Monday, October 17, 2011

The Hockey Season is Underway...A Glimpse From 50 Years Ago

With the NHL hockey season now underway, here's a look at a Topps set from exactly 50 years ago.

The 1961-'62 Topps hockey set was designed with the game of hockey in mind. Here's what the front of the card looked like:

Card #55 -- Andy Hebenton, New York Rangers

The player's name, position and team are placed inside a puck icon. This was the first time any hockey-specific equipment was used in the design of a Topps set. The player picture was generally an action shot, which was superimposed over a generic game picture.

The set only featured three of the NHL's six teams, and those three teams were grouped together by number. Cards 1-22 featured Boston Bruins, cards 23-44 had Chicago Blackhawks and the New York Rangers made up cards 45-65. Players from the Red Wings, Maple Leafs and Canadiens would show up on Parkhurst cards that year.
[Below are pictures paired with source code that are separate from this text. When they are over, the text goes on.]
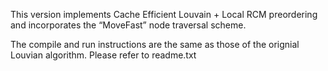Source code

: This version implements Cache Efficient  Louvain + Local RCM preordering and incorporates the “MoveFast” node traversal scheme.

The compile and run instructions are the same as those of the orignial Louvian algorithm. Please refer to readme.txt
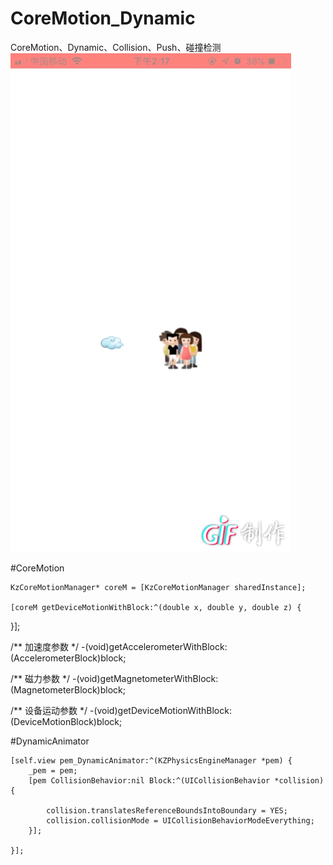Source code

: # CoreMotion_Dynamic    
CoreMotion、Dynamic、Collision、Push、碰撞检测   
![image](https://github.com/1074653827/CoreMotion_Dynamic/blob/master/demo.gif)

#CoreMotion

    KzCoreMotionManager* coreM = [KzCoreMotionManager sharedInstance];

    [coreM getDeviceMotionWithBlock:^(double x, double y, double z) {

}];
    
/**
 加速度参数
 */
-(void)getAccelerometerWithBlock:(AccelerometerBlock)block;

/**
 磁力参数
 */
-(void)getMagnetometerWithBlock:(MagnetometerBlock)block;

/**
 设备运动参数
 */
-(void)getDeviceMotionWithBlock:(DeviceMotionBlock)block;


#DynamicAnimator

    [self.view pem_DynamicAnimator:^(KZPhysicsEngineManager *pem) {
        _pem = pem;
        [pem CollisionBehavior:nil Block:^(UICollisionBehavior *collision) {

            collision.translatesReferenceBoundsIntoBoundary = YES;
            collision.collisionMode = UICollisionBehaviorModeEverything;
        }];

    }];


    
    
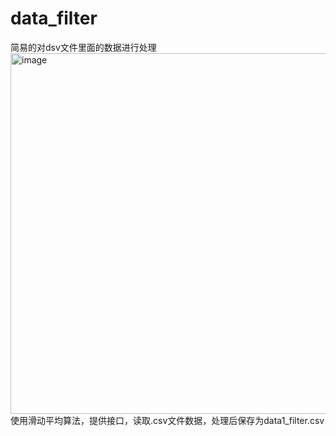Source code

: # data_filter
简易的对dsv文件里面的数据进行处理
<img width="1077" height="577" alt="image" src="https://github.com/user-attachments/assets/4b730cfb-7dd6-46a3-b0eb-b654da849a53" />
使用滑动平均算法，提供接口，读取.csv文件数据，处理后保存为data1_filter.csv
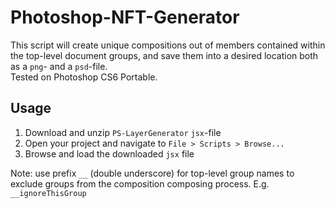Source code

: # Photoshop-NFT-Generator

This script will create unique compositions out of members contained within the top-level document groups, and save them into a desired location both as a `png`- and a `psd`-file. <br>
Tested on Photoshop CS6 Portable.

## Usage
1. Download and unzip `PS-LayerGenerator` `jsx`-file
2. Open your project and navigate to `File > Scripts > Browse...`
3. Browse and load the downloaded `jsx` file

Note: use prefix `__` (double underscore) for top-level group names to exclude groups from the composition composing process. E.g. `__ignoreThisGroup`
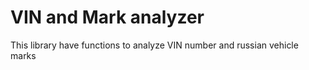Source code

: # VIN and Mark analyzer
This library have functions to analyze VIN number and russian vehicle marks
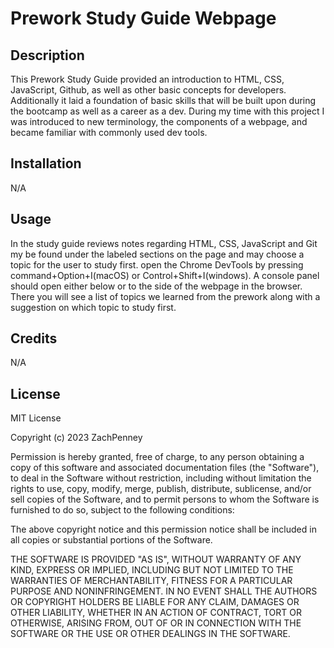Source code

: # Prework Study Guide Webpage

## Description

This Prework Study Guide provided an introduction to HTML, CSS, JavaScript, Github, as well as other basic concepts for developers. Additionally it laid a foundation of basic skills that will be built upon during the bootcamp as well as a career as a dev. During my time with this project I was introduced to new terminology, the components of a webpage, and became familiar with commonly used dev tools.

## Installation

N/A

## Usage

In the study guide reviews notes regarding HTML, CSS, JavaScript and Git my be found under the labeled sections on the page and may choose a topic for the user to study first. open the Chrome DevTools by pressing command+Option+I(macOS) or Control+Shift+I(windows). A console panel should open either below or to the side of the webpage in the browser. There you will see a list of topics we learned from the prework along with a suggestion on which topic to study first.

## Credits

N/A

## License

MIT License

Copyright (c) 2023 ZachPenney

Permission is hereby granted, free of charge, to any person obtaining a copy
of this software and associated documentation files (the "Software"), to deal
in the Software without restriction, including without limitation the rights
to use, copy, modify, merge, publish, distribute, sublicense, and/or sell
copies of the Software, and to permit persons to whom the Software is
furnished to do so, subject to the following conditions:

The above copyright notice and this permission notice shall be included in all
copies or substantial portions of the Software.

THE SOFTWARE IS PROVIDED "AS IS", WITHOUT WARRANTY OF ANY KIND, EXPRESS OR
IMPLIED, INCLUDING BUT NOT LIMITED TO THE WARRANTIES OF MERCHANTABILITY,
FITNESS FOR A PARTICULAR PURPOSE AND NONINFRINGEMENT. IN NO EVENT SHALL THE
AUTHORS OR COPYRIGHT HOLDERS BE LIABLE FOR ANY CLAIM, DAMAGES OR OTHER
LIABILITY, WHETHER IN AN ACTION OF CONTRACT, TORT OR OTHERWISE, ARISING FROM,
OUT OF OR IN CONNECTION WITH THE SOFTWARE OR THE USE OR OTHER DEALINGS IN THE
SOFTWARE.
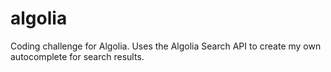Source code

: # algolia

Coding challenge for Algolia. Uses the Algolia Search API to create my own autocomplete for search results.
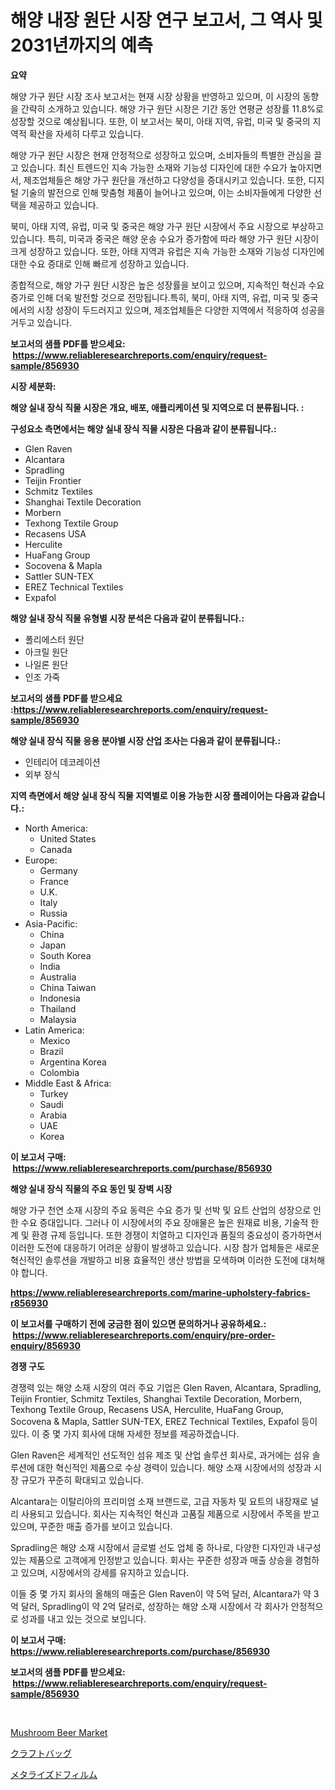<p><h1>해양 내장 원단 시장 연구 보고서, 그 역사 및 2031년까지의 예측</h1></p><p><strong>요약</strong></p>
<p><p>해양 가구 원단 시장 조사 보고서는 현재 시장 상황을 반영하고 있으며, 이 시장의 동향을 간략히 소개하고 있습니다. 해양 가구 원단 시장은 기간 동안 연평균 성장률 11.8%로 성장할 것으로 예상됩니다. 또한, 이 보고서는 북미, 아태 지역, 유럽, 미국 및 중국의 지역적 확산을 자세히 다루고 있습니다.</p><p>해양 가구 원단 시장은 현재 안정적으로 성장하고 있으며, 소비자들의 특별한 관심을 끌고 있습니다. 최신 트렌드인 지속 가능한 소재와 기능성 디자인에 대한 수요가 높아지면서, 제조업체들은 해양 가구 원단을 개선하고 다양성을 증대시키고 있습니다. 또한, 디지털 기술의 발전으로 인해 맞춤형 제품이 늘어나고 있으며, 이는 소비자들에게 다양한 선택을 제공하고 있습니다.</p><p>북미, 아태 지역, 유럽, 미국 및 중국은 해양 가구 원단 시장에서 주요 시장으로 부상하고 있습니다. 특히, 미국과 중국은 해양 운송 수요가 증가함에 따라 해양 가구 원단 시장이 크게 성장하고 있습니다. 또한, 아태 지역과 유럽은 지속 가능한 소재와 기능성 디자인에 대한 수요 증대로 인해 빠르게 성장하고 있습니다.</p><p>종합적으로, 해양 가구 원단 시장은 높은 성장률을 보이고 있으며, 지속적인 혁신과 수요 증가로 인해 더욱 발전할 것으로 전망됩니다.특히, 북미, 아태 지역, 유럽, 미국 및 중국에서의 시장 성장이 두드러지고 있으며, 제조업체들은 다양한 지역에서 적응하여 성공을 거두고 있습니다.</p></p>
<p><strong>보고서의 샘플 PDF를 받으세요: &nbsp;<a href="https://www.reliableresearchreports.com/enquiry/request-sample/856930">https://www.reliableresearchreports.com/enquiry/request-sample/856930</a></strong></p>
<p><strong>시장 세분화:</strong></p>
<p><strong> 해양 실내 장식 직물 시장은 개요, 배포, 애플리케이션 및 지역으로 더 분류됩니다. :</strong></p>
<p><strong>구성요소 측면에서는 해양 실내 장식 직물 시장은 다음과 같이 분류됩니다.:</strong></p>
<p><ul><li>Glen Raven</li><li>Alcantara</li><li>Spradling</li><li>Teijin Frontier</li><li>Schmitz Textiles</li><li>Shanghai Textile Decoration</li><li>Morbern</li><li>Texhong Textile Group</li><li>Recasens USA</li><li>Herculite</li><li>HuaFang Group</li><li>Socovena & Mapla</li><li>Sattler SUN-TEX</li><li>EREZ Technical Textiles</li><li>Expafol</li></ul></p>
<p><strong> 해양 실내 장식 직물 유형별 시장 분석은 다음과 같이 분류됩니다.:</strong></p>
<p><ul><li>폴리에스터 원단</li><li>아크릴 원단</li><li>나일론 원단</li><li>인조 가죽</li></ul></p>
<p><strong>보고서의 샘플 PDF를 받으세요 :<a href="https://www.reliableresearchreports.com/enquiry/request-sample/856930">https://www.reliableresearchreports.com/enquiry/request-sample/856930</a></strong></p>
<p><strong> 해양 실내 장식 직물 응용 분야별 시장 산업 조사는 다음과 같이 분류됩니다.:</strong></p>
<p><ul><li>인테리어 데코레이션</li><li>외부 장식</li></ul></p>
<p><strong>지역 측면에서 해양 실내 장식 직물 지역별로 이용 가능한 시장 플레이어는 다음과 같습니다.:</strong></p>
<p><ul>
    <li>
        North America:
        <ul>
            <li>United States</li>
            <li>Canada</li>
        </ul>
    </li>
    <li>
        Europe:
        <ul>
            <li>Germany</li>
            <li>France</li>
            <li>U.K.</li>
            <li>Italy</li>
            <li>Russia</li>
        </ul>
    </li>
    <li>
        Asia-Pacific:
        <ul>
            <li>China</li>
            <li>Japan</li>
            <li>South Korea</li>
            <li>India</li>
            <li>Australia</li>
            <li>China Taiwan</li>
            <li>Indonesia</li>
            <li>Thailand</li>
            <li>Malaysia</li>
        </ul>
    </li>
    <li>
        Latin America:
        <ul>
            <li>Mexico</li>
            <li>Brazil</li>
            <li>Argentina Korea</li>
            <li>Colombia</li>
        </ul>
    </li>
    <li>
        Middle East & Africa:
        <ul>
            <li>Turkey</li>
            <li>Saudi</li>
            <li>Arabia</li>
            <li>UAE</li>
            <li>Korea</li>
        </ul>
    </li>
    </ul></p>
<p><strong>이 보고서 구매: &nbsp;<a href="https://www.reliableresearchreports.com/purchase/856930">https://www.reliableresearchreports.com/purchase/856930</a></strong></p>
<p><strong>해양 실내 장식 직물의 주요 동인 및 장벽 시장</strong></p>
<p><p>해양 가구 천연 소재 시장의 주요 동력은 수요 증가 및 선박 및 요트 산업의 성장으로 인한 수요 증대입니다. 그러나 이 시장에서의 주요 장애물은 높은 원재료 비용, 기술적 한계 및 환경 규제 등입니다. 또한 경쟁이 치열하고 디자인과 품질의 중요성이 증가하면서 이러한 도전에 대응하기 어려운 상황이 발생하고 있습니다. 시장 참가 업체들은 새로운 혁신적인 솔루션을 개발하고 비용 효율적인 생산 방법을 모색하며 이러한 도전에 대처해야 합니다.</p></p>
<p><strong><a href="https://www.reliableresearchreports.com/marine-upholstery-fabrics-r856930">https://www.reliableresearchreports.com/marine-upholstery-fabrics-r856930</a></strong></p>
<p><strong>이 보고서를 구매하기 전에 궁금한 점이 있으면 문의하거나 공유하세요.: &nbsp;<a href="https://www.reliableresearchreports.com/enquiry/pre-order-enquiry/856930">https://www.reliableresearchreports.com/enquiry/pre-order-enquiry/856930</a></strong></p>
<p><strong>경쟁 구도</strong></p>
<p><p>경쟁력 있는 해양 소재 시장의 여러 주요 기업은 Glen Raven, Alcantara, Spradling, Teijin Frontier, Schmitz Textiles, Shanghai Textile Decoration, Morbern, Texhong Textile Group, Recasens USA, Herculite, HuaFang Group, Socovena & Mapla, Sattler SUN-TEX, EREZ Technical Textiles, Expafol 등이 있다. 이 중 몇 가지 회사에 대해 자세한 정보를 제공하겠습니다.</p><p>Glen Raven은 세계적인 선도적인 섬유 제조 및 산업 솔루션 회사로, 과거에는 섬유 솔루션에 대한 혁신적인 제품으로 수상 경력이 있습니다. 해양 소재 시장에서의 성장과 시장 규모가 꾸준히 확대되고 있습니다.</p><p>Alcantara는 이탈리아의 프리미엄 소재 브랜드로, 고급 자동차 및 요트의 내장재로 널리 사용되고 있습니다. 회사는 지속적인 혁신과 고품질 제품으로 시장에서 주목을 받고 있으며, 꾸준한 매출 증가를 보이고 있습니다.</p><p>Spradling은 해양 소재 시장에서 글로벌 선도 업체 중 하나로, 다양한 디자인과 내구성 있는 제품으로 고객에게 인정받고 있습니다. 회사는 꾸준한 성장과 매출 상승을 경험하고 있으며, 시장에서의 강세를 유지하고 있습니다.</p><p>이들 중 몇 가지 회사의 올해의 매출은 Glen Raven이 약 5억 달러, Alcantara가 약 3억 달러, Spradling이 약 2억 달러로, 성장하는 해양 소재 시장에서 각 회사가 안정적으로 성과를 내고 있는 것으로 보입니다.</p></p>
<p><strong>이 보고서 구매: &nbsp; <a href="https://www.reliableresearchreports.com/purchase/856930">https://www.reliableresearchreports.com/purchase/856930</a></strong></p>
<p><strong>보고서의 샘플 PDF를 받으세요: &nbsp;<a href="https://www.reliableresearchreports.com/enquiry/request-sample/856930">https://www.reliableresearchreports.com/enquiry/request-sample/856930</a></strong><strong></strong></p>
<p>&nbsp;</p>
<p><p><a href="https://github.com/timeliteaut/Market-Research-Report-List-2/blob/main/mushroom-beer-market.md">Mushroom Beer Market</a></p><p><a href="https://github.com/ReganWisoky2023/Market-Research-Report-List-1/blob/main/708028918388.md">クラフトバッグ</a></p><p><a href="https://github.com/mreklxf44233/Market-Research-Report-List-1/blob/main/130292318389.md">メタライズドフィルム</a></p></p>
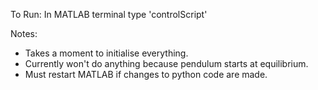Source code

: To Run: In MATLAB terminal type 'controlScript'

Notes:
  * Takes a moment to initialise everything.
  * Currently won't do anything because pendulum starts at equilibrium.
  * Must restart MATLAB if changes to python code are made. 
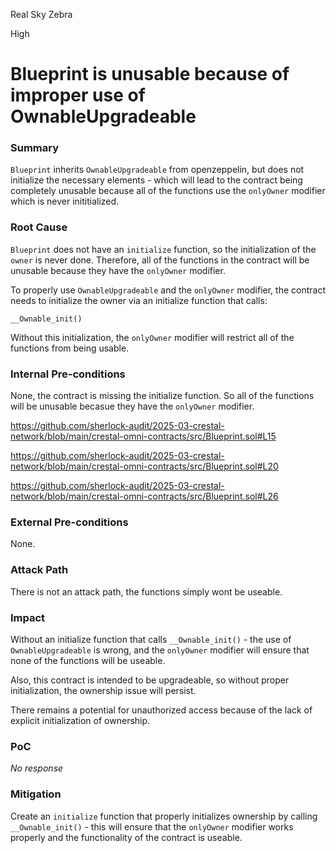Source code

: Real Sky Zebra

High

# Blueprint is unusable because of improper use of OwnableUpgradeable

### Summary

`Blueprint` inherits `OwnableUpgradeable` from openzeppelin, but does not initialize the necessary elements - which will lead to the contract being completely unusable because all of the functions use the `onlyOwner` modifier which is never inititialized. 



### Root Cause

`Blueprint` does not have an `initialize` function, so the initialization of the `owner` is never done. Therefore, all of the functions in the contract will be unusable because they have the `onlyOwner` modifier. 

To properly use `OwnableUpgradeable` and the `onlyOwner` modifier, the contract needs to initialize the owner via an initialize function that calls:

`__Ownable_init()` 

Without this initialization, the `onlyOwner` modifier will restrict all of the functions from being usable. 

### Internal Pre-conditions

None, the contract is missing the initialize function. So all of the functions will be unusable becasue they have the `onlyOwner` modifier.

https://github.com/sherlock-audit/2025-03-crestal-network/blob/main/crestal-omni-contracts/src/Blueprint.sol#L15

https://github.com/sherlock-audit/2025-03-crestal-network/blob/main/crestal-omni-contracts/src/Blueprint.sol#L20

https://github.com/sherlock-audit/2025-03-crestal-network/blob/main/crestal-omni-contracts/src/Blueprint.sol#L26



### External Pre-conditions

None. 

### Attack Path

There is not an attack path, the functions simply wont be useable. 

### Impact

Without an initialize function that calls `__Ownable_init()` - the use of `OwnableUpgradeable` is wrong, and the `onlyOwner` modifier will ensure that none of the functions will be useable. 

Also, this contract is intended to be upgradeable, so without proper initialization, the ownership issue will persist.

There remains a potential for unauthorized access because of the lack of explicit initialization of ownership.



### PoC

_No response_

### Mitigation

Create an `initialize` function that properly initializes ownership by calling `__Ownable_init()` - this will ensure that the `onlyOwner` modifier works properly and the functionality of the contract is useable. 
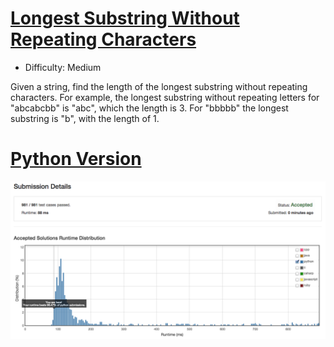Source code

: [Longest Substring Without Repeating Characters](https://leetcode.com/problems/longest-substring-without-repeating-characters/)
========
- Difficulty: Medium

Given a string, find the length of the longest substring without repeating characters. For example, the longest substring without repeating letters for "abcabcbb" is "abc", which the length is 3. For "bbbbb" the longest substring is "b", with the length of 1.

[Python Version](https://github.com/fukuball/LeetCode/blob/master/Q003/longest-substring-without-repeating-characters.py)
========
![Submission Details](https://github.com/fukuball/LeetCode/blob/master/Q003/longest-substring-without-repeating-characters-py.png)
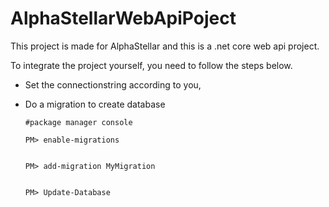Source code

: # AlphaStellarWebApiPoject

This project is made for AlphaStellar and this is a .net core web api project.

To integrate the project yourself, you need to follow the steps below.

- Set the connectionstring according to you, 
- Do a migration to create database
  
      #package manager console
      
      PM> enable-migrations
      
      
      PM> add-migration MyMigration
      
      
      PM> Update-Database
      
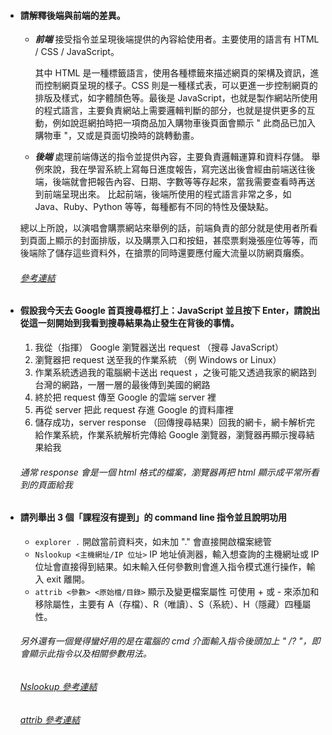 * #### 請解釋後端與前端的差異。
    - ***前端***
    接受指令並呈現後端提供的內容給使用者。主要使用的語言有 HTML / CSS / JavaScript。
    
        其中 HTML 是一種標籤語言，使用各種標籤來描述網頁的架構及資訊，進而控制網頁呈現的樣子。CSS 則是一種樣式表，可以更進一步控制網頁的排版及樣式，如字體顏色等。最後是 JavaScript，也就是製作網站所使用的程式語言，主要負責網站上需要邏輯判斷的部分，也就是提供更多的互動，例如說逛網拍時把一項商品加入購物車後頁面會顯示 " 此商品已加入購物車 "，又或是頁面切換時的跳轉動畫。
    - ***後端***
    處理前端傳送的指令並提供內容，主要負責邏輯運算和資料存儲。 
    舉例來說，我在學習系統上寫每日進度報告，寫完送出後會經由前端送往後端，後端就會把報告內容、日期、字數等等存起來，當我需要查看時再送到前端呈現出來。
    比起前端，後端所使用的程式語言非常之多，如 Java、Ruby、Python 等等，每種都有不同的特性及優缺點。
    
    總以上所說，以演唱會購票網站來舉例的話，前端負責的部分就是使用者所看到頁面上顯示的封面排版，以及購票入口和按鈕，甚麼票剩幾張座位等等，而後端除了儲存這些資料外，在搶票的同時還要應付龐大流量以防網頁癱瘓。
    
    ###### [參考連結](https://reurl.cc/WEYm1L)

* #### 假設我今天去 Google 首頁搜尋框打上：JavaScript 並且按下 Enter，請說出從這一刻開始到我看到搜尋結果為止發生在背後的事情。
    1. 我從（指揮） Google 瀏覽器送出 request （搜尋 JavaScript）
    2. 瀏覽器把 request 送至我的作業系統 （例 Windows or Linux）
    3. 作業系統透過我的電腦網卡送出 request ，之後可能又透過我家的網路到台灣的網路，一層一層的最後傳到美國的網路
    4. 終於把 request 傳至 Google 的雲端 server 裡 
    5. 再從 server 把此 request 存進 Google 的資料庫裡 
    6. 儲存成功，server response （回傳搜尋結果）回我的網卡，網卡解析完給作業系統，作業系統解析完傳給 Google 瀏覽器，瀏覽器再顯示搜尋結果給我
    ###### 通常 response 會是一個 html 格式的檔案，瀏覽器再把 html 顯示成平常所看到的頁面給我


* #### 請列舉出 3 個「課程沒有提到」的 command line 指令並且說明功用
    - `explorer .` 開啟當前資料夾，如未加 "." 會直接開啟檔案總管
    - `Nslookup <主機網址/IP 位址>` IP 地址偵測器，輸入想查詢的主機網址或 IP 位址會直接得到結果。如未輸入任何參數則會進入指令模式進行操作，輸入 exit 離開。 
    - `attrib <參數> <原始檔/目錄>` 顯示及變更檔案屬性
    可使用 + 或 - 來添加和移除屬性，主要有 A（存檔）、R（唯讀）、S（系統）、H（隱藏）四種屬性。
    
    ###### 另外還有一個覺得蠻好用的是在電腦的 cmd 介面輸入指令後頭加上 " /? "，即會顯示此指令以及相關參數用法。
   ###### [Nslookup 參考連結](https://swangs.pixnet.net/blog/post/19501057)
   ###### [attrib 參考連結](https://key.chtouch.com/ContentView.aspx?P=1311)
The puck would also find its way to the back of the card:

As you can see from the illustration, the cards were bilingual. There was a single line of stats; up to that time (and for several years afterward), Topps did not use lifetime numbers on its hockey cards.

Each team's first card had the head coach. This was the first time Topps used the coaches in their hockey set. The coaches had a different design:

Card #23 -- Rudy Pilous, Chicago Blackhawks

The design looks like a TV set turned on its side. The same design was used for the rookie players that appeared near the end of each team's series:

Card #62 -- Rod Gilbert, New York Rangers

Topps continued the "TV" design on six "action" cards (two for each team):

Card #64 -- Going, Going, Goal!

This was similar to the Highlights cards from the 1961 Topps football set.

Each team also featured a card that had the assembled team photo:

Card #20 -- Boston Bruins Team Card

Finally, the last card in the set was a checklist card:

Card #66 -- Checklist card

As you can see, each team is clearly set into its own section of the set. Collectors of 1961 Topps baseball will recognize the same design, with the game-action pictures on both sides of the card. This was also the first checklist Topps used in its hockey set.


  1. That looks like a very slick set. I enjoyed the breakdown.

    Makes me want to look more into the release.


  2. This is one of my favourite Topps sets and I think one of the best-looking sets of the 60s.

    There are a number of interesting things about it.

    If you look at the back, you see TCG - Litho'd in Canada. In the past, OPC handled the distribution of cards that Topps had produced in the States. As of '61-62, OPC took over the printing (or lithographing) as well. I don't think these were available in the US.

    The shots are all photographer's stills. The Hebenton shot is a very traditional hockey shot where the player would skate up to the photographer and make either a two-foot stop or a cut to one side. (If you ever look at old Bee Hive or Quaker Oats photos, you see this all the time.)

    They're superimposed on game shots - interestingly, the Hebenton card is over a Toronto game, and Topps didn't have rights to Toronto. (The player above Hebenton's elbow is Bert Olmstead. I'd have to look close to figure the others.) The game-action cards were limited to the appropriate teams.

    '61-62 Parkhurst is also a great set. There was also a Shirriff coin issue. Good season for collectors.